Freud himself did not like the term "subconscious" because he found it too vague. He preferred the term unconscious instead. He even said critics of him who used the term revealed they never read his works! In modern, pop psychology the terms have become more or less interchangeable.

The key distinction is that using a word like "subconscious" communicates a level of control and power for the conscious over the unconscious, which Freud would disagree with. Indeed, people do not want to think that there are parts of themselves they do not know about. Much less, that these parts have their own will over and against their conscious self, and even less so that this part of us is actually the majority of our psyche!

The unconscious is like an ocean upon which sits the tip of the iceberg we call the conscious "I", "me", or "ego" (although, Freud believed that even much of the ego is not actually conscious either). Below the water, but near the surface of consciousness sits the "pre-conscious". This consists of all processes and knowledge accessible by the conscious but not in immediate awareness. The unconscious also has a censor that (half-successfully) monitors what is allowed to escape from the unconscious to see the light of day.
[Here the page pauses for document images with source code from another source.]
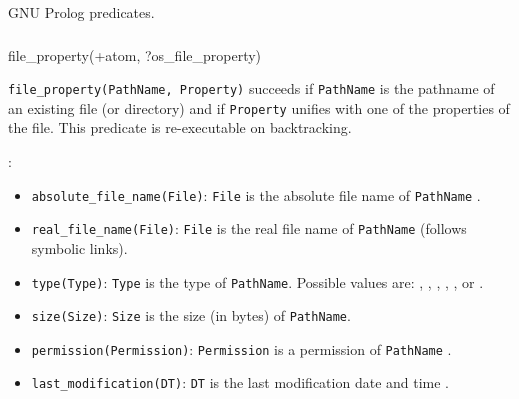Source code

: \Portability

GNU Prolog predicates.

\subsubsection{\label{file-property/2}}

\begin{TemplatesOneCol}
file\_property(+atom, ?os\_file\_property)

\end{TemplatesOneCol}

\Description

\texttt{file\_property(PathName, Property)} succeeds if \texttt{PathName} is
the pathname of an existing file (or directory) and if \texttt{Property}
unifies with one of the properties of the file. This predicate is
re-executable on backtracking.

:

\begin{itemize}

\item {}\texttt{absolute\_file\_name(File)}:
\texttt{File} is the absolute file name of \texttt{PathName}
.

\item {}\texttt{real\_file\_name(File)}: \texttt{File} is
the real file name of \texttt{PathName} (follows symbolic links).

\item {}\texttt{type(Type)}: \texttt{Type} is the type of
  \texttt{PathName}. Possible values are: ,
  , , ,
,  or .

\item {}\texttt{size(Size)}: \texttt{Size} is the size (in bytes) of
\texttt{PathName}.

\item {}\texttt{permission(Permission)}: \texttt{Permission} is a
permission of \texttt{PathName} .

\item {}\texttt{last\_modification(DT)}: \texttt{DT} is
the last modification date and time .

\end{itemize}


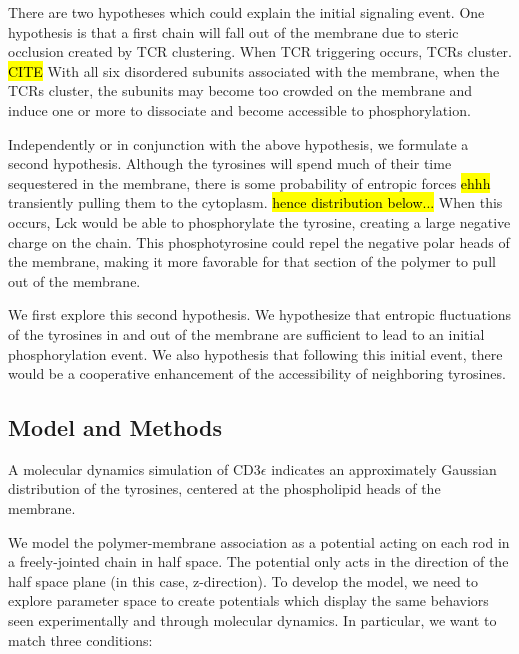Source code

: \documentclass[../../AdvancementSummary.tex]{subfiles}
\begin{document}
There are two hypotheses which could explain the initial signaling event. One hypothesis is that a first chain will fall out of the membrane due to steric occlusion created by TCR clustering. When TCR triggering occurs, TCRs cluster. \hl{CITE} With all six disordered subunits associated with the membrane, when the TCRs cluster, the subunits may become too crowded on the membrane and induce one or more to dissociate and become accessible to phosphorylation. 

Independently or in conjunction with the above hypothesis, we formulate a second hypothesis. Although the tyrosines will spend much of their time sequestered in the membrane, there is some probability of entropic forces \hl{ehhh} transiently pulling them to the cytoplasm. \hl{hence distribution below...} When this occurs, Lck would be able to phosphorylate the tyrosine, creating a large negative charge on the chain. This phosphotyrosine could repel the negative polar heads of the membrane, making it more favorable for that section of the polymer to pull out of the membrane.  

We first explore this second hypothesis. We hypothesize that entropic fluctuations of the tyrosines in and out of the membrane are sufficient to lead to an initial phosphorylation event. We also hypothesis that following this initial event, there would be a cooperative enhancement of the accessibility of neighboring tyrosines.


\subsection{Model and Methods}


A molecular dynamics simulation of CD3$\epsilon$ indicates an approximately Gaussian distribution of the tyrosines, centered at the phospholipid heads of the membrane. \cite{Lopez2015}

We model the polymer-membrane association as a potential acting on each rod in a freely-jointed chain in half space. The potential only acts in the direction of the half space plane (in this case, z-direction). To develop the model, we need to explore parameter space to create potentials which display the same behaviors seen experimentally and through molecular dynamics. In particular, we want to match three conditions:
\end{document}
Still, these insights and feelings from the unconscious rarely come into consciousness but merely the preconscious where it may sneak out as a slip of the tongue. This is an important detail because in pop psychology people think that the unconscious is this realm of what is immediately beneath the conscious, and result in these silly and trivial mishaps. But in classical psychoanalysis the unconscious is much deeper than that.

What we witness in these little mishaps are but pinpricks letting in barely visible glimpses of light from the real resplendent star dancing about within most people’s deeper unconscious self. Art, literature, psychoanalysis, religion, and spirituality are the primary modes that humanity has developed in its history to allow access and communication with this light. All methods have their own time and season, advantages, and unique styles.

Psychoanalysis is the most methodical approach humanity has developed to access it--one might say the closest to a "science". But it is really more of an art or practice, like archaeology. The best way to access the unconscious probably involves a combination of all of these methods in a way unique to each person–but which are all funneled through the royal road of dreams.